There are conflicting claims about the death toll in the hajj stampede last week.

Iran says number of its citizens who died in the Hajj stampeded in Saudi Arabia last week has reached 464 – nearly double the previous toll.

Iranian authorities said there was no longer hope of finding any of the country’s missing pilgrims alive.

According to Saudi officials, 769 people died in the crush in Mina, near Mecca, and 934 were injured.

Iranian officials allege that the overall number of deaths is now more than 1,000. Pakistan, India, and Indonesia have also suggested death toll may be higher than the 769 reported by Saudi Arabia.

Another case where prayers don’t seem to do humans much good. They may be a big thrill for gods, I don’t know, but for humans…they can be disappointing even if not lethal.
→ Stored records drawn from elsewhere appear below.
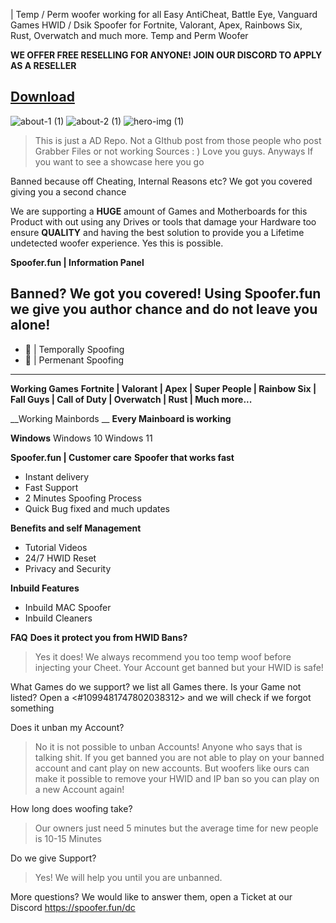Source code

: | Temp / Perm woofer working for all Easy AntiCheat, Battle Eye, Vanguard Games
HWID / Dsik Spoofer for Fortnite, Valorant, Apex, Rainbows Six, Rust, Overwatch and much more. Temp and Perm Woofer

**WE OFFER FREE RESELLING FOR ANYONE! JOIN OUR DISCORD TO APPLY AS A RESELLER**

## [Download](https://github.com/arikfio/Hwid-Spoofer/releases/download/Spoofer/project.rar)
![about-1 (1)](https://github.com/spooferfun/hwid-spoofer/assets/72314825/1342078b-719f-4e36-85d0-c08cf0e00d9a)
![about-2 (1)](https://github.com/spooferfun/hwid-spoofer/assets/72314825/1aa98478-b752-41f7-b19c-723646cbc847)
![hero-img (1)](https://cdn.discordapp.com/attachments/1064234062216167455/1124429209092235335/image.png)

> This is just a AD Repo. Not a GIthub post from those people who post Grabber Files or not working Sources : ) Love you guys.
Anyways If you want to see a showcase here you go

Banned because off Cheating, Internal Reasons etc? We got you covered giving you a second chance 

We are supporting a **HUGE** amount of Games and Motherboards for this Product with out using any Drives or tools that damage your Hardware too ensure **QUALITY** and having the best solution to provide you a Lifetime undetected woofer experience. Yes this is possible.

**Spoofer.fun | Information Panel**

__Banned?__ We got you covered! Using Spoofer.fun we give you author chance and do not leave you alone! 
-----------------------
- :wrench: | Temporally Spoofing
- :wrench: | Permenant Spoofing
-----------------------
 
__Working Games__
**Fortnite | Valorant | Apex |  Super People |  Rainbow Six |  Fall Guys |  Call of Duty | Overwatch |  Rust | Much more...**

__Working Mainbords __
 **Every Mainboard is working**

__Windows__
Windows 10
Windows 11

**Spoofer.fun | Customer care**
__Spoofer that works fast__
- Instant delivery
-  Fast Support
- 2 Minutes Spoofing Process
- Quick Bug fixed and much updates

__Benefits and self Management__
- Tutorial Videos
- 24/7 HWID Reset
- Privacy and Security

**Inbuild Features**
- Inbuild MAC Spoofer
- Inbuild Cleaners



**FAQ** 
__Does it protect you from HWID Bans?__
> Yes it does! We always recommend you too temp woof before injecting your Cheet. Your Account get banned but your HWID is safe!


What Games do we support?
we list all Games there. Is your Game not listed? Open a <#1099481747802038312> and we will check if we forgot something

Does it unban my Account?
> No it is not possible to unban Accounts! Anyone who says that is talking shit. If you get banned you are not able to play on your banned account and cant play on new accounts. But woofers like ours can make it possible to remove your HWID and IP ban so you can play on a new Account again!

How long does woofing take?
> Our owners just need 5 minutes but the average time for new people is 10-15 Minutes

Do we give Support?
> Yes! We will help you until you are unbanned.

More questions? We would like to answer them, open a Ticket at our Discord https://spoofer.fun/dc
Not primary, not secondary, not tertiary

Oct 2nd, 2015 11:16 am | By

Ah, no. Not at all. Not even close.

Think of “the 10 commandments” for instance, the ones people keep wanting to build statues to in public places. They don’t say a word about not being an asshole. Not a word about compassion or kindness or generosity; no golden rule; no don’t be evil; no be good to one another. Not. one. word. Most of it is about crawling to god, and the rest is just don’t kill, don’t steal, don’t lie, don’t envy. It’s an ethical desert.

Religion is about what human beings owe to god, it’s not about what we owe to each other.